(Dataset records)
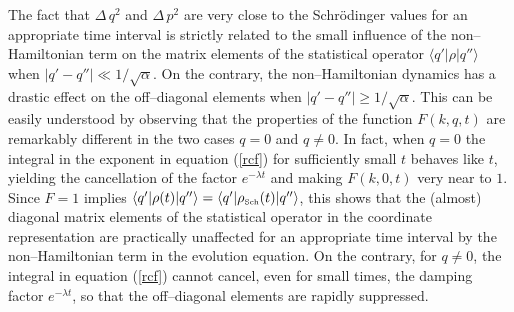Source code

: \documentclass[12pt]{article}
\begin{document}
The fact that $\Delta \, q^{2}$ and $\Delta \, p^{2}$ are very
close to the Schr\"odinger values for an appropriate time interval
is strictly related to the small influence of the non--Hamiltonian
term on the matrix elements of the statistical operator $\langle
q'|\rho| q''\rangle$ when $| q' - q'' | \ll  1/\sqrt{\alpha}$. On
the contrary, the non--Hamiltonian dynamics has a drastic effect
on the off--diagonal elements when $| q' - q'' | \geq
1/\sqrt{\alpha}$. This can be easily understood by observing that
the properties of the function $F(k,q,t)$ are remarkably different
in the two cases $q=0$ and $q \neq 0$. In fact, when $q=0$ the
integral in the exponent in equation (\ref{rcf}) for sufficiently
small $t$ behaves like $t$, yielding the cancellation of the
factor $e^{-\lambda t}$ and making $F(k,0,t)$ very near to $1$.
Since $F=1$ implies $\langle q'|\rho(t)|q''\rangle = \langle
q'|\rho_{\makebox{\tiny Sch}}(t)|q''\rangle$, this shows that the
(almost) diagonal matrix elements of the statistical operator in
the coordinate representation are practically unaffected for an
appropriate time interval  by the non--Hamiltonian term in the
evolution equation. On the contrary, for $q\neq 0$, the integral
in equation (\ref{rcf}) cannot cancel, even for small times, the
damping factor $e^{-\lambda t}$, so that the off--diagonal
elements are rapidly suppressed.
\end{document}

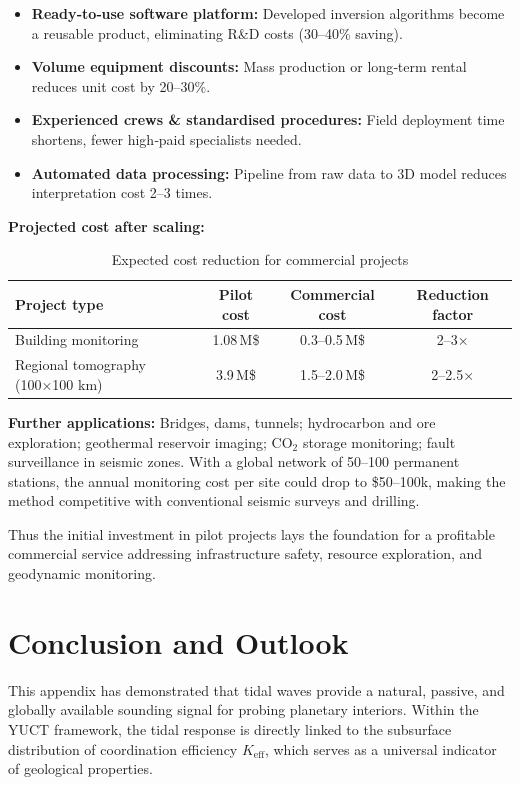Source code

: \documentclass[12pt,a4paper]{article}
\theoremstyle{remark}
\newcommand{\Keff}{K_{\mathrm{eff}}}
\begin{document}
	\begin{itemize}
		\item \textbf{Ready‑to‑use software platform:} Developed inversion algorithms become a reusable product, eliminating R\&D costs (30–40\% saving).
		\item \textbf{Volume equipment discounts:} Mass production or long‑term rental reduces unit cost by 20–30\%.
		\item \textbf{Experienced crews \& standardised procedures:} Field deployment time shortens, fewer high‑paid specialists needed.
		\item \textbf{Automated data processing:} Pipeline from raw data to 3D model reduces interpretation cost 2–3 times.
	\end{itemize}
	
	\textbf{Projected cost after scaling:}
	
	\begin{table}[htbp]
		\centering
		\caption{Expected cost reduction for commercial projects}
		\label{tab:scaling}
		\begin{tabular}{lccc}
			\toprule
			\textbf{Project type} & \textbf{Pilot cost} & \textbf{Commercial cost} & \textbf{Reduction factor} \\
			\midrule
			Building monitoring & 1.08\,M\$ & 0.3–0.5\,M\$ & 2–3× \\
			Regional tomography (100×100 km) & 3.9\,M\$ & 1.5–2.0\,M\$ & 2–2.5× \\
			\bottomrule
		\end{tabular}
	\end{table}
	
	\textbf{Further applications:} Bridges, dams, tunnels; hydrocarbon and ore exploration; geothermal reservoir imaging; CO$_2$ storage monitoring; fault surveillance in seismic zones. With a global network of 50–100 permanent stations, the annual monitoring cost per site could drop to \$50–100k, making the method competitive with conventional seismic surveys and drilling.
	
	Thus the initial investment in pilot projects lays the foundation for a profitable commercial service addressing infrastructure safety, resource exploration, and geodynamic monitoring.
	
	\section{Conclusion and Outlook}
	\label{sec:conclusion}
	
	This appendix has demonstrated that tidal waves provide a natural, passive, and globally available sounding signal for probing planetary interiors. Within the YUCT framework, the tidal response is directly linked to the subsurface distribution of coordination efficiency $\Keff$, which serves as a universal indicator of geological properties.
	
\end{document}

TRY IT:
Word for word, give again the lines from the first entry to the line with "near to $1$.", inclusive. Exclude the pictures.

PROBLEM SOLUTION:
Source code

: \documentclass[12pt]{article}
\begin{document}
The fact that $\Delta \, q^{2}$ and $\Delta \, p^{2}$ are very
close to the Schr\"odinger values for an appropriate time interval
is strictly related to the small influence of the non--Hamiltonian
term on the matrix elements of the statistical operator $\langle
q'|\rho| q''\rangle$ when $| q' - q'' | \ll  1/\sqrt{\alpha}$. On
the contrary, the non--Hamiltonian dynamics has a drastic effect
on the off--diagonal elements when $| q' - q'' | \geq
1/\sqrt{\alpha}$. This can be easily understood by observing that
the properties of the function $F(k,q,t)$ are remarkably different
in the two cases $q=0$ and $q \neq 0$. In fact, when $q=0$ the
integral in the exponent in equation (\ref{rcf}) for sufficiently
small $t$ behaves like $t$, yielding the cancellation of the
factor $e^{-\lambda t}$ and making $F(k,0,t)$ very near to $1$.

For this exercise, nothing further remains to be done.